#### AIM OF THE EXERCISE:
Counting only the lines below that contain the word "artifactId", what is the total? Give it with no other words.

#### INPUT DATA:
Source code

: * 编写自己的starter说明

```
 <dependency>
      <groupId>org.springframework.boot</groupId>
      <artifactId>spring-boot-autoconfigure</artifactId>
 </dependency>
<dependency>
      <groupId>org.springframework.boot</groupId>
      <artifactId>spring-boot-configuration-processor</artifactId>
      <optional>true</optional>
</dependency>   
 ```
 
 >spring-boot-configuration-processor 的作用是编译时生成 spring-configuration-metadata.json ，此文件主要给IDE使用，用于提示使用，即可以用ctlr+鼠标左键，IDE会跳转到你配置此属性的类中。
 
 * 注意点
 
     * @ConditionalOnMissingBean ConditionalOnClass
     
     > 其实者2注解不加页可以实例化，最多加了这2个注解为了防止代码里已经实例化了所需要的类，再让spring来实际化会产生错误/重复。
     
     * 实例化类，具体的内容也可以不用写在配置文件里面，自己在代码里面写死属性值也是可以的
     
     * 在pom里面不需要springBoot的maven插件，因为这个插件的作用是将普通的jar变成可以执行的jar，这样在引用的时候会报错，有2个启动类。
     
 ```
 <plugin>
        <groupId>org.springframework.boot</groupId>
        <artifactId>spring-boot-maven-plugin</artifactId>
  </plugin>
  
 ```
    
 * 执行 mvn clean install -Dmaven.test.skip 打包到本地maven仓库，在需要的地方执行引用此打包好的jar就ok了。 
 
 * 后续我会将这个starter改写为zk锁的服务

#### SOLUTION TO THE EXERCISE:
3